JOHN Singleton, who has died aged 51, drew on personal experience growing up in a violent part of Los Angeles for a student assignment. It took him just three and a half weeks to write the script of Boyz N the Hood, but Columbia Pictures were so keen to turn it into a feature film that they gave him $6million and bowed to his demand to direct it himself.

He later admitted he learned how to direct as he was going along. The film was released in 1991, at a time when South LA was in the grip of gang violence and civil unrest. A commercial and critical success, it grossed almost $60million on its initial North American cinema release, found an international audience and secured Singleton Oscar nominations for both directing and script. He was the first African-American to be nominated for best director and at the age of 24 he was the youngest best director nominee ever.

He went on to write, direct and/or produce more than 20 films and television series, including the 2000 remake of Shaft with Samuel L Jackson, and the 2003 instalment in the Fast and the Furious series 2 Fast 2 Furious. He was also outspoken on racial inequality and the inequities of the American film industry.

John Daniel Singleton was born in Los Angeles in 1968. He grew up in South LA, where he was exposed to drugs and gang violence. His parents were not living together and his childhood was split between parents and houses. It was not as impoverished as some. His father was a financial planner and mortgage broker and his mother was a saleswoman with a pharmaceutical company.

Singleton reckoned he was “saved” from being drawn into the gangs simply because he spent so much time at the cinema from the age of seven onwards when his mother took him to see the school drama film Cooley High. He realised the power of cinema when he saw her crying at the death of one of the characters. He decided there and then that he wanted to make films too.

A bright child, he went to an International Baccalaureate school in Pasadena and he began to appreciate the stark contrast between life in South LA and other parts of California. "My life changed when I went to school in the Valley, when I was in eighth grade," he said.

"It was the first time I went on the 405 Freeway. They were rich in Encino-Tarzana. You see a different life. Everyone was changed by the crack problem in my neighbourhood. I remember ice cream trucks and you realise the ice cream truck isn’t selling ice cream, they’re selling crack."

Desperate to learn everything he could about films and film-making, he was a familiar face at the University of Southern California’s film school even before he enrolled as a student. He would sit in on classes and engage lecturers in informal discussions about favourite films.

Singleton already had the basic idea for Boyz N the Hood.

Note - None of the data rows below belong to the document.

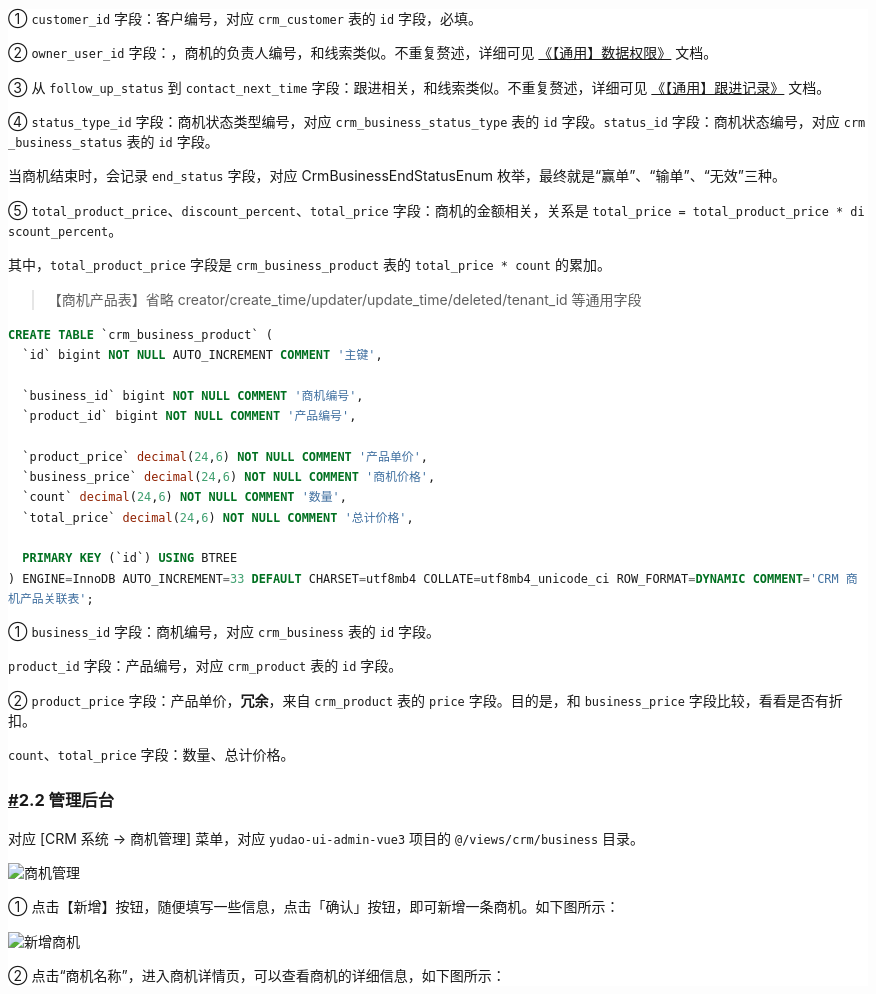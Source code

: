 ① `customer_id` 字段：客户编号，对应 `crm_customer` 表的 `id` 字段，必填。

② `owner_user_id` 字段：，商机的负责人编号，和线索类似。不重复赘述，详细可见 [《【通用】数据权限》](https://doc.iocoder.cn/crm/permission/) 文档。

③ 从 `follow_up_status` 到 `contact_next_time` 字段：跟进相关，和线索类似。不重复赘述，详细可见 [《【通用】跟进记录》](https://doc.iocoder.cn/crm/follow-up/) 文档。

④ `status_type_id` 字段：商机状态类型编号，对应 `crm_business_status_type` 表的 `id` 字段。`status_id` 字段：商机状态编号，对应 `crm_business_status` 表的 `id` 字段。

当商机结束时，会记录 `end_status` 字段，对应 CrmBusinessEndStatusEnum 枚举，最终就是“赢单”、“输单”、“无效”三种。

⑤ `total_product_price`、`discount_percent`、`total_price` 字段：商机的金额相关，关系是 `total_price = total_product_price * discount_percent`。

其中，`total_product_price` 字段是 `crm_business_product` 表的 `total_price * count` 的累加。

> 【商机产品表】省略 creator/create_time/updater/update_time/deleted/tenant_id 等通用字段

```sql
CREATE TABLE `crm_business_product` (
  `id` bigint NOT NULL AUTO_INCREMENT COMMENT '主键',
  
  `business_id` bigint NOT NULL COMMENT '商机编号',
  `product_id` bigint NOT NULL COMMENT '产品编号',
  
  `product_price` decimal(24,6) NOT NULL COMMENT '产品单价',
  `business_price` decimal(24,6) NOT NULL COMMENT '商机价格',
  `count` decimal(24,6) NOT NULL COMMENT '数量',
  `total_price` decimal(24,6) NOT NULL COMMENT '总计价格',
  
  PRIMARY KEY (`id`) USING BTREE
) ENGINE=InnoDB AUTO_INCREMENT=33 DEFAULT CHARSET=utf8mb4 COLLATE=utf8mb4_unicode_ci ROW_FORMAT=DYNAMIC COMMENT='CRM 商机产品关联表';
```

① `business_id` 字段：商机编号，对应 `crm_business` 表的 `id` 字段。

`product_id` 字段：产品编号，对应 `crm_product` 表的 `id` 字段。

② `product_price` 字段：产品单价，**冗余**，来自 `crm_product` 表的 `price` 字段。目的是，和 `business_price` 字段比较，看看是否有折扣。

`count`、`total_price` 字段：数量、总计价格。

### [#](https://doc.iocoder.cn/crm/business/#_2-2-管理后台)2.2 管理后台

对应 [CRM 系统 -> 商机管理] 菜单，对应 `yudao-ui-admin-vue3` 项目的 `@/views/crm/business` 目录。

![商机管理](https://doc.iocoder.cn/img/CRM%E6%89%8B%E5%86%8C/%E5%95%86%E6%9C%BA/%E5%95%86%E6%9C%BA%E7%AE%A1%E7%90%86.png)

① 点击【新增】按钮，随便填写一些信息，点击「确认」按钮，即可新增一条商机。如下图所示：

![新增商机](https://doc.iocoder.cn/img/CRM%E6%89%8B%E5%86%8C/%E5%95%86%E6%9C%BA/%E5%95%86%E6%9C%BA%E6%96%B0%E5%A2%9E.png)

② 点击“商机名称”，进入商机详情页，可以查看商机的详细信息，如下图所示：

At that point it was called Summer of ’84. “I was living this film before I ever thought about making it,” he said. “There are things that happened to me and my family, like the guy breaking in and my father getting the drop on him, and the black policeman, saying ‘You should have got him – that would have been one less nigger.’ Then there's other events in the picture that happened, but not necessarily to me.”

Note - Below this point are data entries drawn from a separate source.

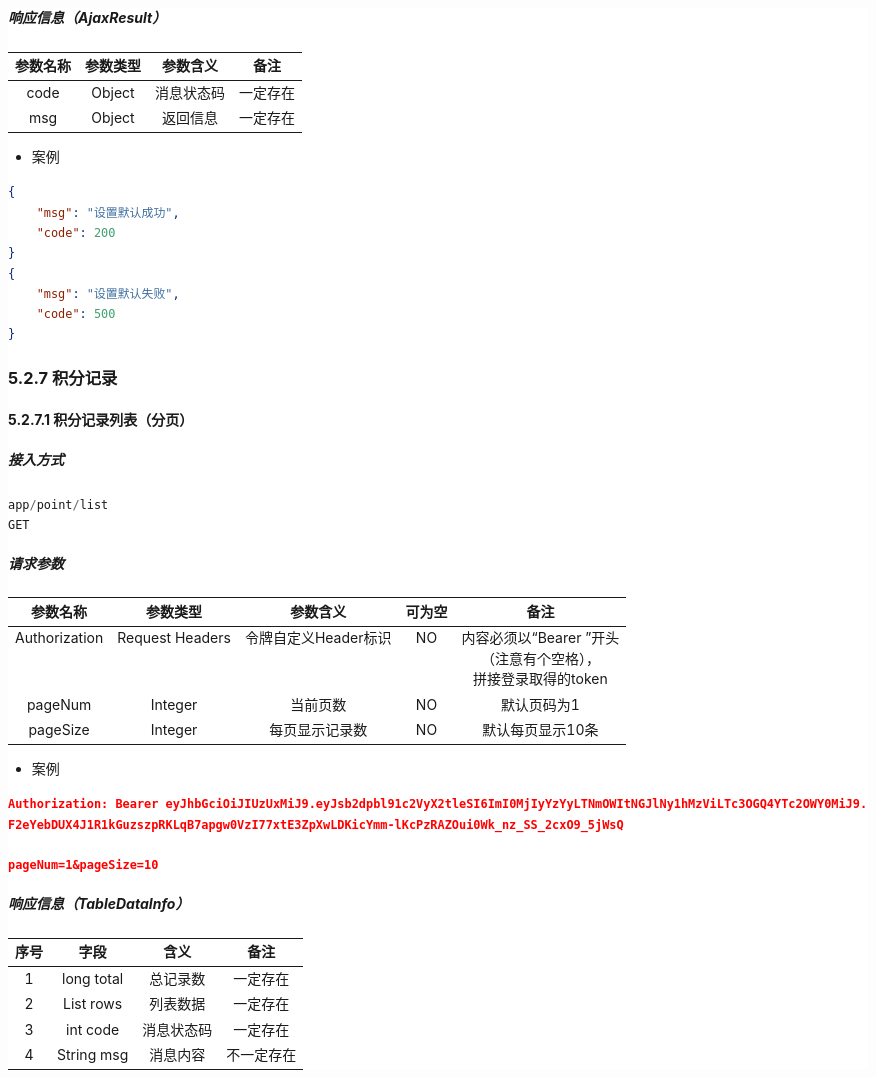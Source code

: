##### 响应信息（AjaxResult）

| 参数名称 | 参数类型 |  参数含义  |   备注   |
| :------: | :------: | :--------: | :------: |
|   code   |  Object  | 消息状态码 | 一定存在 |
|   msg    |  Object  |  返回信息  | 一定存在 |

* 案例

```json
{
	"msg": "设置默认成功",
	"code": 200
}
{
	"msg": "设置默认失败",
	"code": 500
}
```

### 5.2.7 积分记录

#### 5.2.7.1 积分记录列表（分页）

##### 接入方式

```java
app/point/list
GET
```

##### 请求参数

|   参数名称    |    参数类型     |       参数含义       | 可为空 |                             备注                             |
| :-----------: | :-------------: | :------------------: | :----: | :----------------------------------------------------------: |
| Authorization | Request Headers | 令牌自定义Header标识 |   NO   | 内容必须以“Bearer ”开头<br>（注意有个空格），<br>拼接登录取得的token |
|    pageNum    |     Integer     |       当前页数       |   NO   |                         默认页码为1                          |
|   pageSize    |     Integer     |    每页显示记录数    |   NO   |                       默认每页显示10条                       |

- 案例

```json
Authorization: Bearer eyJhbGciOiJIUzUxMiJ9.eyJsb2dpbl91c2VyX2tleSI6ImI0MjIyYzYyLTNmOWItNGJlNy1hMzViLTc3OGQ4YTc2OWY0MiJ9.F2eYebDUX4J1R1kGuzszpRKLqB7apgw0VzI77xtE3ZpXwLDKicYmm-lKcPzRAZOui0Wk_nz_SS_2cxO9_5jWsQ

pageNum=1&pageSize=10
```

##### 响应信息（TableDataInfo）

| 序号 |          字段          |    含义    |    备注    |
| :--: | :--------------------: | :--------: | :--------: |
|  1   |       long total       |  总记录数  |  一定存在  |
|  2   | List<PointRecord> rows |  列表数据  |  一定存在  |
|  3   |        int code        | 消息状态码 |  一定存在  |
|  4   |       String msg       |  消息内容  | 不一定存在 |
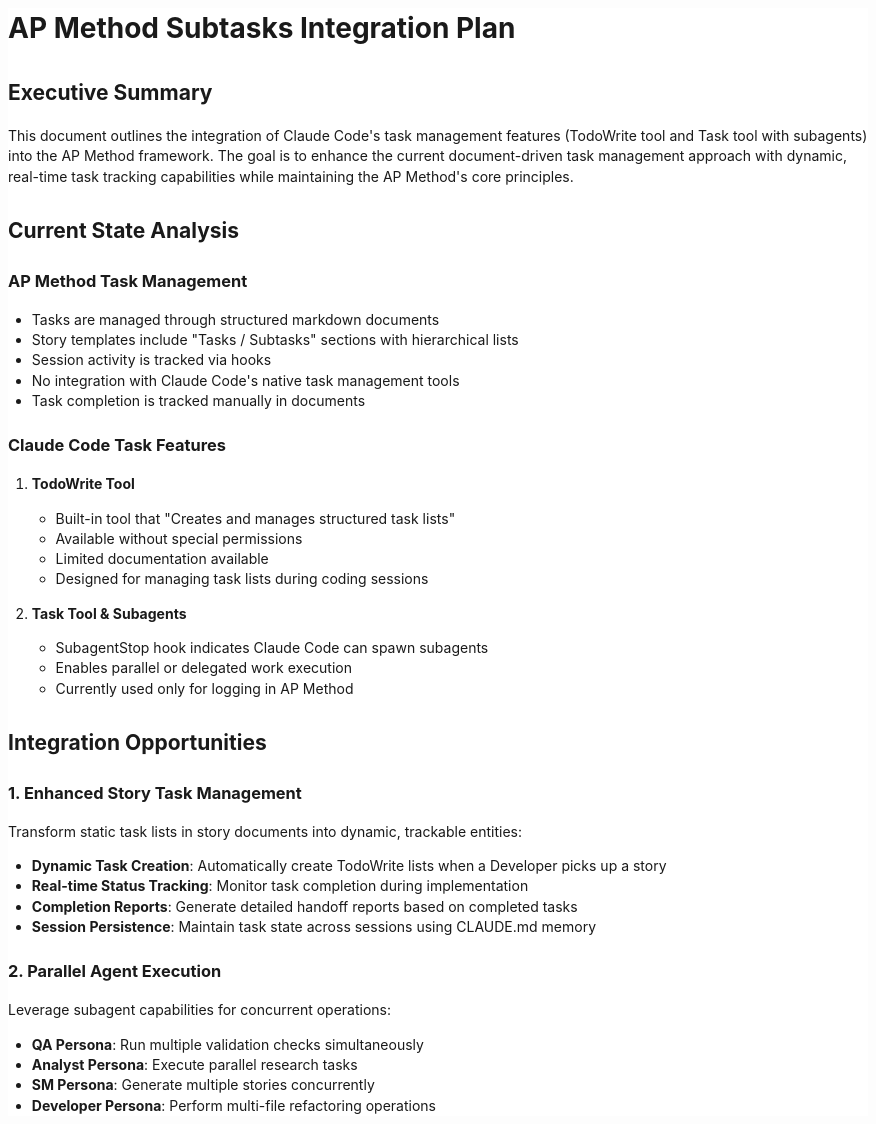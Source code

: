 # AP Method Subtasks Integration Plan

## Executive Summary

This document outlines the integration of Claude Code's task management features (TodoWrite tool and Task tool with subagents) into the AP Method framework. The goal is to enhance the current document-driven task management approach with dynamic, real-time task tracking capabilities while maintaining the AP Method's core principles.

## Current State Analysis

### AP Method Task Management
- Tasks are managed through structured markdown documents
- Story templates include "Tasks / Subtasks" sections with hierarchical lists
- Session activity is tracked via hooks
- No integration with Claude Code's native task management tools
- Task completion is tracked manually in documents

### Claude Code Task Features
1. **TodoWrite Tool**
   - Built-in tool that "Creates and manages structured task lists"
   - Available without special permissions
   - Limited documentation available
   - Designed for managing task lists during coding sessions

2. **Task Tool & Subagents**
   - SubagentStop hook indicates Claude Code can spawn subagents
   - Enables parallel or delegated work execution
   - Currently used only for logging in AP Method

## Integration Opportunities

### 1. Enhanced Story Task Management

Transform static task lists in story documents into dynamic, trackable entities:

- **Dynamic Task Creation**: Automatically create TodoWrite lists when a Developer picks up a story
- **Real-time Status Tracking**: Monitor task completion during implementation
- **Completion Reports**: Generate detailed handoff reports based on completed tasks
- **Session Persistence**: Maintain task state across sessions using CLAUDE.md memory

### 2. Parallel Agent Execution

Leverage subagent capabilities for concurrent operations:

- **QA Persona**: Run multiple validation checks simultaneously
- **Analyst Persona**: Execute parallel research tasks
- **SM Persona**: Generate multiple stories concurrently
- **Developer Persona**: Perform multi-file refactoring operations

Singleton was only 22 when he began shooting Boyz N the Hood on location in the ganglands of South Central LA. It effectively launched not only Singleton’s film career, but also that of Cuba Gooding Jr, in a role based on Singleton, and Ice Cube, as his friend who gets fatally involved with the gangs. Laurence Fishburne played the father who keeps Gooding’s character grounded.

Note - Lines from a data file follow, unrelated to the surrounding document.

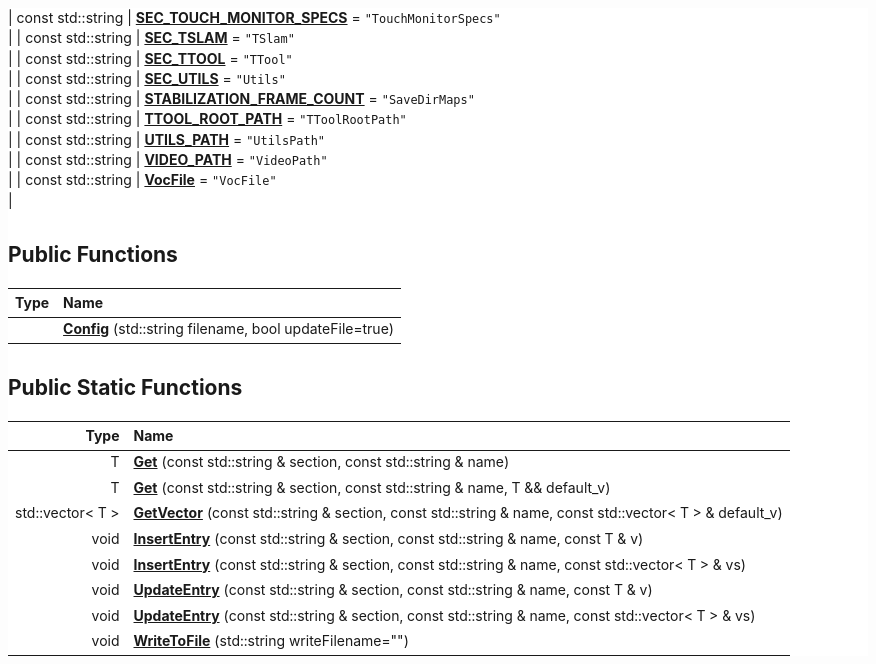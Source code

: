 |  const std::string | [**SEC\_TOUCH\_MONITOR\_SPECS**](#variable-sec_touch_monitor_specs)   = `"TouchMonitorSpecs"`<br> |
|  const std::string | [**SEC\_TSLAM**](#variable-sec_tslam)   = `"TSlam"`<br> |
|  const std::string | [**SEC\_TTOOL**](#variable-sec_ttool)   = `"TTool"`<br> |
|  const std::string | [**SEC\_UTILS**](#variable-sec_utils)   = `"Utils"`<br> |
|  const std::string | [**STABILIZATION\_FRAME\_COUNT**](#variable-stabilization_frame_count)   = `"SaveDirMaps"`<br> |
|  const std::string | [**TTOOL\_ROOT\_PATH**](#variable-ttool_root_path)   = `"TToolRootPath"`<br> |
|  const std::string | [**UTILS\_PATH**](#variable-utils_path)   = `"UtilsPath"`<br> |
|  const std::string | [**VIDEO\_PATH**](#variable-video_path)   = `"VideoPath"`<br> |
|  const std::string | [**VocFile**](#variable-vocfile)   = `"VocFile"`<br> |














## Public Functions

| Type | Name |
| ---: | :--- |
|   | [**Config**](#function-config) (std::string filename, bool updateFile=true) <br> |


## Public Static Functions

| Type | Name |
| ---: | :--- |
|  T | [**Get**](#function-get-12) (const std::string & section, const std::string & name) <br> |
|  T | [**Get**](#function-get-22) (const std::string & section, const std::string & name, T && default\_v) <br> |
|  std::vector&lt; T &gt; | [**GetVector**](#function-getvector) (const std::string & section, const std::string & name, const std::vector&lt; T &gt; & default\_v) <br> |
|  void | [**InsertEntry**](#function-insertentry-12) (const std::string & section, const std::string & name, const T & v) <br> |
|  void | [**InsertEntry**](#function-insertentry-22) (const std::string & section, const std::string & name, const std::vector&lt; T &gt; & vs) <br> |
|  void | [**UpdateEntry**](#function-updateentry-12) (const std::string & section, const std::string & name, const T & v) <br> |
|  void | [**UpdateEntry**](#function-updateentry-22) (const std::string & section, const std::string & name, const std::vector&lt; T &gt; & vs) <br> |
|  void | [**WriteToFile**](#function-writetofile) (std::string writeFilename="") <br> |



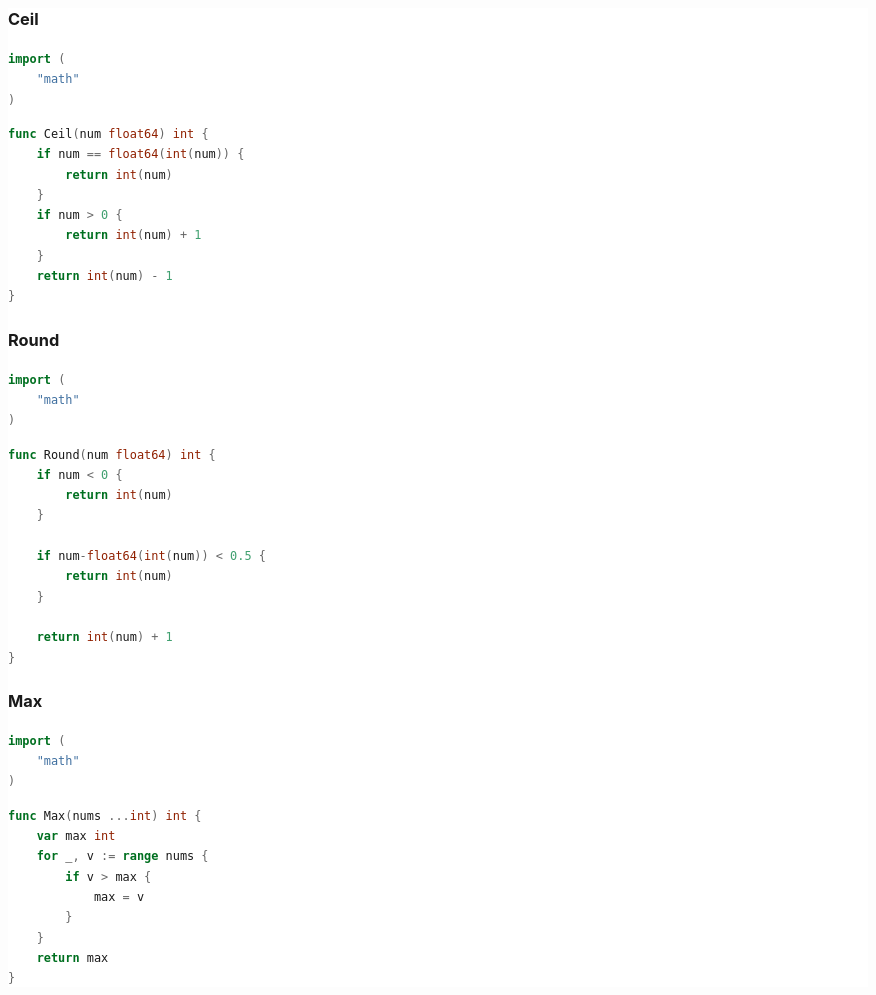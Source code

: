 ### Ceil
```go
import (
	"math"
)
```

```go
func Ceil(num float64) int {
	if num == float64(int(num)) {
		return int(num)
	}
	if num > 0 {
		return int(num) + 1
	}
	return int(num) - 1
}
```

### Round
```go
import (
	"math"
)
```

```go
func Round(num float64) int {
	if num < 0 {
		return int(num)
	}

	if num-float64(int(num)) < 0.5 {
		return int(num)
	}

	return int(num) + 1
}
```

### Max
```go
import (
	"math"
)
```

```go
func Max(nums ...int) int {
	var max int
	for _, v := range nums {
		if v > max {
			max = v
		}
	}
	return max
}
```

When the film screened at the Cannes Film Festival, the influential American critic Roger Ebert wrote: “I realised I had not simply seen a brilliant directorial debut, but an American film of enormous importance.”

Several subsequent films returned to the same themes and setting without having quite the same impact. Singleton reached a wider audience again with Shaft, 2 Fast 2 Furious and the thrillers Four Brothers (2005), with Mark Wahlberg, and Abduction (2011).

In 2007 Singleton was involved in a road accident, in which he was the driver and a pedestrian died. It was concluded that he was not at fault and there were no charges.

Like many other Hollywood actors and directors, Singleton has recently been accused of sexual impropriety, in his case by a journalist who interviewed him. She said he made unwanted sexual advances and put his arm round her waist when she took a selfie with him.

He had a history of hypertension and suffered a stroke a few weeks ago. His mother said he was in a coma and asked for powers of attorney, though the action and medical assessment were disputed by other family members.

He was married and divorced twice and had children from several other relationships as well. In 1999 he pleaded no contest after being charged with assaulting the mother of one of his children and was ordered to make a film about domestic violence.

He is survived by his parents and his children.